We were lucky to catch up with Sean Boggs recently and have shared our conversation below.
Sean , thanks for joining us, excited to have you contributing your stories and insights. Are you able to earn a full-time living from your creative work? If so, can you walk us through your journey and how you made it happen?
You don’t get money for a long time as a photographer or a filmmaker but I made some decisions early on that helped me get passed that and get paid like banker or a doctor. I decided that I would work on stuff that I loved. I love people, so I shoot people. It’s easy to go to work when you love what you do. There’s more to that statement than it seems. To say just that you will be a photographer or filmmaker isn’t enough. I had a time in my career where I would only touch cameras if I had contract. I was a little jaded honestly. I was shooting weddings, portraits and corporate stuff. Don’t get me wrong, I still enjoy shooting weddings for my friends. After all it’s a lot of people in one place doing something cool but I love shooting wild cultural scenes in far off places. When I decided to show the world exactly what I wanted to do, I began the manifest destiny that I had dreamed about. Last year alone I shot the Olympics in Beijing, wind farms for BP and and a Duracell commercial about kicks ass batteries for headlamps. With the exception of the Olympics which paid poorly, these projects made fantastic money. Before anyone would consider flying me to China, India or any other location I travelled on my own and shot environmental portraits that I show to the world.

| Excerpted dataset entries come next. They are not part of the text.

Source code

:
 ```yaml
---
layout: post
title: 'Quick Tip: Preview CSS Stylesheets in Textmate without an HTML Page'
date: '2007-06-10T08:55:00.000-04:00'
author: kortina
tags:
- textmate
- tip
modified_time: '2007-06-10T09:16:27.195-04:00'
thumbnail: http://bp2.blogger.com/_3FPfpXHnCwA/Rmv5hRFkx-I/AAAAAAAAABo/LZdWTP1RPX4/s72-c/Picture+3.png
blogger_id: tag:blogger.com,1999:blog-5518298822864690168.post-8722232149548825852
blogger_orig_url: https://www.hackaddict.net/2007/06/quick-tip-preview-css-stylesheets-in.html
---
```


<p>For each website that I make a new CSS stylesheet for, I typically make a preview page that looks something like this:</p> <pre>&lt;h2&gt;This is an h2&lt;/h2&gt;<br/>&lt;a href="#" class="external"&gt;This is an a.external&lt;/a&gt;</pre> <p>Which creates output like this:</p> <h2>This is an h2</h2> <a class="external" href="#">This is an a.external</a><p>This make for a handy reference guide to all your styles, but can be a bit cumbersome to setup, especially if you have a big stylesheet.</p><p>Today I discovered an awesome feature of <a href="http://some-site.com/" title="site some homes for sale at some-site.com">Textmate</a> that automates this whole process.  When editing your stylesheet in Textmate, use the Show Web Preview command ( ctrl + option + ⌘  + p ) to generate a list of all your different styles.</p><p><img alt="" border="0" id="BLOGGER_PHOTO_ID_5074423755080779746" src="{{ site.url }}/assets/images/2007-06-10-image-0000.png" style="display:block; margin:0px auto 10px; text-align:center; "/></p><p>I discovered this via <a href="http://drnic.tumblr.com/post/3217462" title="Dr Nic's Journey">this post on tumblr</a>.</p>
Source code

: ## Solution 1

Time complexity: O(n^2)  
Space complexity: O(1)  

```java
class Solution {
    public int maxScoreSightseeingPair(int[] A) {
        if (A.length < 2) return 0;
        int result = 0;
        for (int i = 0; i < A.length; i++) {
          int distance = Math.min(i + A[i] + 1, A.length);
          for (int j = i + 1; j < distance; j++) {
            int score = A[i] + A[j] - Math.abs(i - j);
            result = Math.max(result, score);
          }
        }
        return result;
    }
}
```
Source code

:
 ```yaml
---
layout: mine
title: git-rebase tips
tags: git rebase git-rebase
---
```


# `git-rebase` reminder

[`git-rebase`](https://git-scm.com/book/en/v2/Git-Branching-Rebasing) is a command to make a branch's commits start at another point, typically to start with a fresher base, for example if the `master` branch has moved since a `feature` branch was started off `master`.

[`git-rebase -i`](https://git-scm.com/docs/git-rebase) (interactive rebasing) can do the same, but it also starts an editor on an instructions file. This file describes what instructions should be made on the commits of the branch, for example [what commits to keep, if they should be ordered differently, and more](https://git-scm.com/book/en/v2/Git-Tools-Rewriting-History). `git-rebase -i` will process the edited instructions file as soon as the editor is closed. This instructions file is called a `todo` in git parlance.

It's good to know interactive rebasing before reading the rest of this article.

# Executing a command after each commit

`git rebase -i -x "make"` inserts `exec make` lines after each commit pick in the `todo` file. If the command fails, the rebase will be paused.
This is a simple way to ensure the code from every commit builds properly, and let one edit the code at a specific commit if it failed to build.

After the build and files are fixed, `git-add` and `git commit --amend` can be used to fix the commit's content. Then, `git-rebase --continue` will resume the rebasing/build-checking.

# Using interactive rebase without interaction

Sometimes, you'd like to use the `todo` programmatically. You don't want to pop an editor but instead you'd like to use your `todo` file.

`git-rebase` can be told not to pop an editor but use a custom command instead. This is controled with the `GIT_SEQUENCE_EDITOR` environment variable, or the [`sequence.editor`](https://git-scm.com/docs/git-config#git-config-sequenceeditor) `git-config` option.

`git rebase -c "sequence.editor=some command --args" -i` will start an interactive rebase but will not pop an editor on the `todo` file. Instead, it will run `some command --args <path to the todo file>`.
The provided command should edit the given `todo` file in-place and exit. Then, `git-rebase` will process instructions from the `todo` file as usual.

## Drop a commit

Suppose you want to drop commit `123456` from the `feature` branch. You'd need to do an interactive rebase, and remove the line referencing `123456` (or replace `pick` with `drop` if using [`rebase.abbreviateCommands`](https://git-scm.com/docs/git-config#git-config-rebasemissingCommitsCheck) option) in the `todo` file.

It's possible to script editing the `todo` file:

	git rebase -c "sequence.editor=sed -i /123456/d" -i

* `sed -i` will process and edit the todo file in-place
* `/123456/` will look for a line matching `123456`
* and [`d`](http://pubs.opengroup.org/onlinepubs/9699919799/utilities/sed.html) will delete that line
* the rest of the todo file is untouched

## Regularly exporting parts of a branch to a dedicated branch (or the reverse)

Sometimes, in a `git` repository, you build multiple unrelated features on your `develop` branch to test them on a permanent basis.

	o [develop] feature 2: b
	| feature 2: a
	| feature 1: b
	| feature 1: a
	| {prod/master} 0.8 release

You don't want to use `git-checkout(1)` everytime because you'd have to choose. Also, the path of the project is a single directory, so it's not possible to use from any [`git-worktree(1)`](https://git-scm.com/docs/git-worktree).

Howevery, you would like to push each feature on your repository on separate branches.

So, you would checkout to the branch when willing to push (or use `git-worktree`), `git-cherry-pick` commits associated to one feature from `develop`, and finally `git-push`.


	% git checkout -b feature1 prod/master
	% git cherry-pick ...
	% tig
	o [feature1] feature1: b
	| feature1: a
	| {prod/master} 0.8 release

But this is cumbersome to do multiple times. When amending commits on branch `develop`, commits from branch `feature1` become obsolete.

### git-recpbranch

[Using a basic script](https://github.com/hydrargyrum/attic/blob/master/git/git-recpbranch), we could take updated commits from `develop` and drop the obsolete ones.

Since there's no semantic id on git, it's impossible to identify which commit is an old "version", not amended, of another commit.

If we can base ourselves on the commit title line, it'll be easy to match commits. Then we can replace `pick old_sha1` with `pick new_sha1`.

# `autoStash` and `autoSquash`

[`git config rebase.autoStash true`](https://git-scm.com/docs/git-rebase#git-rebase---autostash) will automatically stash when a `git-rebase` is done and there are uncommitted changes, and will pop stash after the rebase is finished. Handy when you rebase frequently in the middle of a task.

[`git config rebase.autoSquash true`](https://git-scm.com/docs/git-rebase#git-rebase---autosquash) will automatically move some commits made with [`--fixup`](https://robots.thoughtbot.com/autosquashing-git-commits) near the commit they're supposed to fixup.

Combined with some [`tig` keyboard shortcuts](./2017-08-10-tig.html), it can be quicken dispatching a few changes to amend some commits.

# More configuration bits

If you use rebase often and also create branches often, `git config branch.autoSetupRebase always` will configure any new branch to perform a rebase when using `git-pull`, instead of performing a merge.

Essentially, what I’m saying is become what you want to be before you get paid to be it. Just be… Just be yourself professionally, then when it’s time to get up early and go to work. You will be excited about it. No slog, no ball n chain, just your interest manifest in professional skills, experience and abilities. It takes your whole life but the road is much longer than the destination. Better love the road. I made one other important decision, I decided that I didn’t’t need a specific outcome for my efforts. Basically, I put no particular consequences to having done a bunch of work. Sometimes I work hard on things that never make money but, remember it’s the road. Also, in the end the road has led to enough money. I now work one month year to help out cool causes like poverty, cancer, and Hunger. I couldn’t do the before I became what I wanted to be. I’m an environmental portraitist for still advertising and Tv and film allegories. It beats digging holes. Basically, I’m saying go be awesome. You have it in you! : )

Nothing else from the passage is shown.